(Source texts of formatted documents)
• • • • •

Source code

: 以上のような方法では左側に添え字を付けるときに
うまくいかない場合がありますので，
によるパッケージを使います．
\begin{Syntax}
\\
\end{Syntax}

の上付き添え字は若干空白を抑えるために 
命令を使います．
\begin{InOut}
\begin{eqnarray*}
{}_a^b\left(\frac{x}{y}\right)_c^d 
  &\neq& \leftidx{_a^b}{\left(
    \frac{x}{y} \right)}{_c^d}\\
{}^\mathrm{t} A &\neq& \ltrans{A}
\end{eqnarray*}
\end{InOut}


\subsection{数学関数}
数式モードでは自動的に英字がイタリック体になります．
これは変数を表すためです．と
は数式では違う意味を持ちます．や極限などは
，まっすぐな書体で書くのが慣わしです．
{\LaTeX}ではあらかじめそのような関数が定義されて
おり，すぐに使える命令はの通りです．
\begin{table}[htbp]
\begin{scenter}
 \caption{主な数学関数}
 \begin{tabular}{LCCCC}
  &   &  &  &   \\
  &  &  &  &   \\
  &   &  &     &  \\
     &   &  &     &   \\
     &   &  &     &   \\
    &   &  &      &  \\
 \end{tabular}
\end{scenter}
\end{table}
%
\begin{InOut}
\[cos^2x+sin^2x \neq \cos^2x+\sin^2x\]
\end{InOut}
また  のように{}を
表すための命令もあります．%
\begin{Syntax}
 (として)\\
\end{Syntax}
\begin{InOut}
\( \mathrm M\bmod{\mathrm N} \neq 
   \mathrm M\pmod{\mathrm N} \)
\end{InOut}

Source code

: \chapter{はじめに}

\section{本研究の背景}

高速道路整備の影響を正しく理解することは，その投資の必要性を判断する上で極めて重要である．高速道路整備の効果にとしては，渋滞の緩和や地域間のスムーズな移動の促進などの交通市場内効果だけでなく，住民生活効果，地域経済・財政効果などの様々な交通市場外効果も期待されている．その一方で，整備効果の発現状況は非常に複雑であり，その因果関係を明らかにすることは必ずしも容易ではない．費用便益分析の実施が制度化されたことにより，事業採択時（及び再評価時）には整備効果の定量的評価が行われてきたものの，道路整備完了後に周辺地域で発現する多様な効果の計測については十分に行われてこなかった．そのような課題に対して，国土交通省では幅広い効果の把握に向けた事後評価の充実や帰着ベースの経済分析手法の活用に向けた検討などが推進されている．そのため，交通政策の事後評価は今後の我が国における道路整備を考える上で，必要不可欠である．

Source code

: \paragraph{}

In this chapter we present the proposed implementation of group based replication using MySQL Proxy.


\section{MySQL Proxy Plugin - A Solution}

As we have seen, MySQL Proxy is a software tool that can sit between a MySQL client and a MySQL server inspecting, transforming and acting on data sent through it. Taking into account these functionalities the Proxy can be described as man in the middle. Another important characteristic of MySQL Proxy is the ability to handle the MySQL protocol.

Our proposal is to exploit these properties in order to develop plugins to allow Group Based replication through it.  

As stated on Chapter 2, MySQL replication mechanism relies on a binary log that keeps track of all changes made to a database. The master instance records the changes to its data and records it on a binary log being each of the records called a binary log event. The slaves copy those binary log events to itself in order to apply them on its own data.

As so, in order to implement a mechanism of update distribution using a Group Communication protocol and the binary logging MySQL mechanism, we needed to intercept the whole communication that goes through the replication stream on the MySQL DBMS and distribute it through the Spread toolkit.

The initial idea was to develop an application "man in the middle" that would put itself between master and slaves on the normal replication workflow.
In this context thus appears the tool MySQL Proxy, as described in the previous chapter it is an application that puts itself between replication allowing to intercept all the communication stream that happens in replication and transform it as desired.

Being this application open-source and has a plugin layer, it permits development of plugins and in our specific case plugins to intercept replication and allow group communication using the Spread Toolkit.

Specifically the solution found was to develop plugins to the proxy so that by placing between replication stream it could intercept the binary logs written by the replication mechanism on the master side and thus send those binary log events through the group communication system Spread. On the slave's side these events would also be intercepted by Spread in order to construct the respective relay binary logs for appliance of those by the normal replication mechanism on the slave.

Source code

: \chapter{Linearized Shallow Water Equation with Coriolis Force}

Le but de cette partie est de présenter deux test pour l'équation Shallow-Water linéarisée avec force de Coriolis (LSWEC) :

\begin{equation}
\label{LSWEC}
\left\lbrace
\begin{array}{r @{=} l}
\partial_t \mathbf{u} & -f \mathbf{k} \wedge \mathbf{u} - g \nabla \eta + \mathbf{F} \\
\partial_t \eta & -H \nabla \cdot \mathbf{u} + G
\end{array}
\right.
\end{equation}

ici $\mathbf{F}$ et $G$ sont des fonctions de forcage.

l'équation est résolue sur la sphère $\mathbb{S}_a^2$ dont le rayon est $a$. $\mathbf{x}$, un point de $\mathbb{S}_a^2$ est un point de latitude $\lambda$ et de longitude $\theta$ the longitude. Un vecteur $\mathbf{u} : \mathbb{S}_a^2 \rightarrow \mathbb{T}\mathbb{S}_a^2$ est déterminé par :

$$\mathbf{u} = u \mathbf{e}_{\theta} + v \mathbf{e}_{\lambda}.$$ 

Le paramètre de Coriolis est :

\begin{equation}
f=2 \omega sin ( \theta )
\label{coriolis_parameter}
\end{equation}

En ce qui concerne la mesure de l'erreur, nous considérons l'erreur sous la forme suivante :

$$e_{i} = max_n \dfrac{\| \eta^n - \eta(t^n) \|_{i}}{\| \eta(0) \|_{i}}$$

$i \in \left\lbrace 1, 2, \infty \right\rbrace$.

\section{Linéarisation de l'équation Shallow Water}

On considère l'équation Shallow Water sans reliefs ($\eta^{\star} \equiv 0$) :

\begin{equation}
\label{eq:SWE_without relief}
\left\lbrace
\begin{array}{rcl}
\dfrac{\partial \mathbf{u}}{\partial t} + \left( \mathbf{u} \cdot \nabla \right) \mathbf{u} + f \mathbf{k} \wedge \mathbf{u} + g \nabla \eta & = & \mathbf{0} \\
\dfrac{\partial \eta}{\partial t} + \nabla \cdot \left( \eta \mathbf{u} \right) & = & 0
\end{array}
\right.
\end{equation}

• • • • •

§ PROMPT: Looking at the entries above, count the lines that hold the string "label" and reply with the count alone.

§ ANSWER SPACE: 3